Task
Can you copy the lines from the one that contains "auta pořizujete jak?**" through the end of the material below, exactly and with nothing else?

Material provided
:::::

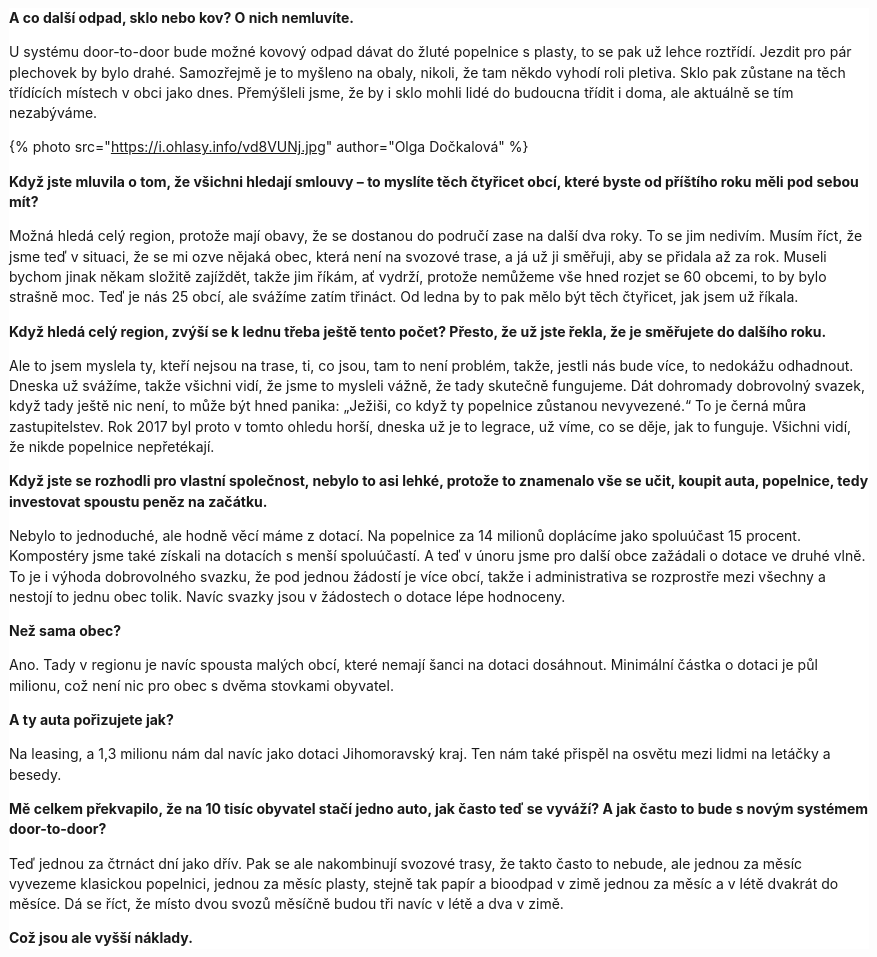 **A co další odpad, sklo nebo kov? O nich nemluvíte.**

U systému door-to-door bude možné kovový odpad dávat do žluté popelnice s plasty, to se pak už lehce roztřídí. Jezdit pro pár plechovek by bylo drahé. Samozřejmě je to myšleno na obaly, nikoli, že tam někdo vyhodí roli pletiva. Sklo pak zůstane na těch třídících místech v obci jako dnes. Přemýšleli jsme, že by i sklo mohli lidé do budoucna třídit i doma, ale aktuálně se tím nezabýváme.

{% photo src="https://i.ohlasy.info/vd8VUNj.jpg" author="Olga Dočkalová" %}

**Když jste mluvila o tom, že všichni hledají smlouvy – to myslíte těch čtyřicet obcí, které byste od příštího roku měli pod sebou mít?**

Možná hledá celý region, protože mají obavy, že se dostanou do područí zase na další dva roky. To se jim nedivím. Musím říct, že jsme teď v situaci, že se mi ozve nějaká obec, která není na svozové trase, a já už ji směřuji, aby se přidala až za rok. Museli bychom jinak někam složitě zajíždět, takže jim říkám, ať vydrží, protože nemůžeme vše hned rozjet se 60 obcemi, to by bylo strašně moc. Teď je nás 25 obcí, ale svážíme zatím třináct. Od ledna by to pak mělo být těch čtyřicet, jak jsem už říkala.

**Když hledá celý region, zvýší se k lednu třeba ještě tento počet? Přesto, že už jste řekla, že je směřujete do dalšího roku.**

Ale to jsem myslela ty, kteří nejsou na trase, ti, co jsou, tam to není problém, takže, jestli nás bude více, to nedokážu odhadnout. Dneska už svážíme, takže všichni vidí, že jsme to mysleli vážně, že tady skutečně fungujeme. Dát dohromady dobrovolný svazek, když tady ještě nic není, to může být hned panika: „Ježiši, co když ty popelnice zůstanou nevyvezené.“ To je černá můra zastupitelstev. Rok 2017 byl proto v tomto ohledu horší, dneska už je to legrace, už víme, co se děje, jak to funguje. Všichni vidí, že nikde popelnice nepřetékají.

**Když jste se rozhodli pro vlastní společnost, nebylo to asi lehké, protože to znamenalo vše se učit, koupit auta, popelnice, tedy investovat spoustu peněz na začátku.**

Nebylo to jednoduché, ale hodně věcí máme z dotací. Na popelnice za 14 milionů doplácíme jako spoluúčast 15 procent. Kompostéry jsme také získali na dotacích s menší spoluúčastí. A teď v únoru jsme pro další obce zažádali o dotace ve druhé vlně. To je i výhoda dobrovolného svazku, že pod jednou žádostí je více obcí, takže i administrativa se rozprostře mezi všechny a nestojí to jednu obec tolik. Navíc svazky jsou v žádostech o dotace lépe hodnoceny.

**Než sama obec?**

Ano. Tady v regionu je navíc spousta malých obcí, které nemají šanci na dotaci dosáhnout. Minimální částka o dotaci je půl milionu, což není nic pro obec s dvěma stovkami obyvatel.

**A ty auta pořizujete jak?**

Na leasing, a 1,3 milionu nám dal navíc jako dotaci Jihomoravský kraj. Ten nám také přispěl na osvětu mezi lidmi na letáčky a besedy.

**Mě celkem překvapilo, že na 10 tisíc obyvatel stačí jedno auto, jak často teď se vyváží? A jak často to bude s novým systémem door-to-door?**

Teď jednou za čtrnáct dní jako dřív. Pak se ale nakombinují svozové trasy, že takto často to nebude, ale jednou za měsíc vyvezeme klasickou popelnici, jednou za měsíc plasty, stejně tak papír a bioodpad v zimě jednou za měsíc a v létě dvakrát do měsíce. Dá se říct, že místo dvou svozů měsíčně budou tři navíc v létě a dva v zimě.

**Což jsou ale vyšší náklady.**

:::::

Result below
**A ty auta pořizujete jak?**

Na leasing, a 1,3 milionu nám dal navíc jako dotaci Jihomoravský kraj. Ten nám také přispěl na osvětu mezi lidmi na letáčky a besedy.

**Mě celkem překvapilo, že na 10 tisíc obyvatel stačí jedno auto, jak často teď se vyváží? A jak často to bude s novým systémem door-to-door?**

Teď jednou za čtrnáct dní jako dřív. Pak se ale nakombinují svozové trasy, že takto často to nebude, ale jednou za měsíc vyvezeme klasickou popelnici, jednou za měsíc plasty, stejně tak papír a bioodpad v zimě jednou za měsíc a v létě dvakrát do měsíce. Dá se říct, že místo dvou svozů měsíčně budou tři navíc v létě a dva v zimě.

**Což jsou ale vyšší náklady.**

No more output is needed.